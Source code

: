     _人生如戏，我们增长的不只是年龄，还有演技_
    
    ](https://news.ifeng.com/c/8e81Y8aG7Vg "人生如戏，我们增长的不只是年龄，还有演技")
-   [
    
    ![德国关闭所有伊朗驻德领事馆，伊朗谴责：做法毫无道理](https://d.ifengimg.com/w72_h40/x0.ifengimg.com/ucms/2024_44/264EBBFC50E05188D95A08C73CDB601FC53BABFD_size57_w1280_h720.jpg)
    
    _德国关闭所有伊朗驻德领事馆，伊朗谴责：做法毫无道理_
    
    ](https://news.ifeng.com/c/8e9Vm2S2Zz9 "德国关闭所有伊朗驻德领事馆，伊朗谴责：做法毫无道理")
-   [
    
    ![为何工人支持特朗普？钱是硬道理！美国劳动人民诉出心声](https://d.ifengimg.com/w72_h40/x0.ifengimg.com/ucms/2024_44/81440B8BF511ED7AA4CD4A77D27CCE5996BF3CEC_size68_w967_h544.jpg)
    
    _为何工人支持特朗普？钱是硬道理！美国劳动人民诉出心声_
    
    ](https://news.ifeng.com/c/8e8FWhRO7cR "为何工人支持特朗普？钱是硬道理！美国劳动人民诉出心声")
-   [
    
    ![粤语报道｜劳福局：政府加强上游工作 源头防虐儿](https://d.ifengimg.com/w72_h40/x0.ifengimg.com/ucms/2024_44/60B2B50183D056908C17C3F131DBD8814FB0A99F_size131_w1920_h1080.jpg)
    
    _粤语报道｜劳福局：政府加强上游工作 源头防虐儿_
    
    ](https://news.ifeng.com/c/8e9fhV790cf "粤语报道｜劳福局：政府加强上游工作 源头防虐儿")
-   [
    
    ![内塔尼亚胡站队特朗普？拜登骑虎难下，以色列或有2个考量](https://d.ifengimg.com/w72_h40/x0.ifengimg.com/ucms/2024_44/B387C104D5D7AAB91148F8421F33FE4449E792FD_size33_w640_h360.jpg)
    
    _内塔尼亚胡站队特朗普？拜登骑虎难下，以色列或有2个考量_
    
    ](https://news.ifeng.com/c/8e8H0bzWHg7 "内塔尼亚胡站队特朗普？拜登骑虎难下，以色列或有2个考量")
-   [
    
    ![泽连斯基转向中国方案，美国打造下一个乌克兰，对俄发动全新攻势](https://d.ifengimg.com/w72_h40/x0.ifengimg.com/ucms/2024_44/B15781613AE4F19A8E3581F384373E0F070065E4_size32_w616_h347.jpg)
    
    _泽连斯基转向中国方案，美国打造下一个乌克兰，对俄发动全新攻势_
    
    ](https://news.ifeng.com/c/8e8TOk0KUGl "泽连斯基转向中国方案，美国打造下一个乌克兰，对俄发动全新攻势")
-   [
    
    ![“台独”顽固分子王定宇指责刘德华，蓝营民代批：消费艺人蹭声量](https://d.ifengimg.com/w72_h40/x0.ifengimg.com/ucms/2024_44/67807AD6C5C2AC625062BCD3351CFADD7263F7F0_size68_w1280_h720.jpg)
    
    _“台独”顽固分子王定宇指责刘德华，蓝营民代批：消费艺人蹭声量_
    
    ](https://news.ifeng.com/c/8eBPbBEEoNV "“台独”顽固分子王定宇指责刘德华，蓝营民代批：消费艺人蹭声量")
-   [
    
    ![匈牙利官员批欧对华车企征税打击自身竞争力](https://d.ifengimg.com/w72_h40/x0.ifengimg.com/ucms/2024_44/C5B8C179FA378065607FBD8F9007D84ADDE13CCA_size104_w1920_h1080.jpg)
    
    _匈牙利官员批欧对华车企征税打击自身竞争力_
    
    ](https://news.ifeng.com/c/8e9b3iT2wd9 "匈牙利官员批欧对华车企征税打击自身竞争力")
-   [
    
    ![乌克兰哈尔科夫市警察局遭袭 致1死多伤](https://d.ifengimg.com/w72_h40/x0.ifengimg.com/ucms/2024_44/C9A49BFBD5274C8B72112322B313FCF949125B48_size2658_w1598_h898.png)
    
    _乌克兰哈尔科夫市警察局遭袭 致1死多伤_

★ ★ ★

= EXERCISE BRIEF =
Every line holding the string "顽固分子王定宇指责刘德华" should be copied here, so please find those lines in the data.

= SOLUTION TO THE EXERCISE =
    ![“台独”顽固分子王定宇指责刘德华，蓝营民代批：消费艺人蹭声量](https://d.ifengimg.com/w72_h40/x0.ifengimg.com/ucms/2024_44/67807AD6C5C2AC625062BCD3351CFADD7263F7F0_size68_w1280_h720.jpg)
    _“台独”顽固分子王定宇指责刘德华，蓝营民代批：消费艺人蹭声量_
    ](https://news.ifeng.com/c/8eBPbBEEoNV "“台独”顽固分子王定宇指责刘德华，蓝营民代批：消费艺人蹭声量")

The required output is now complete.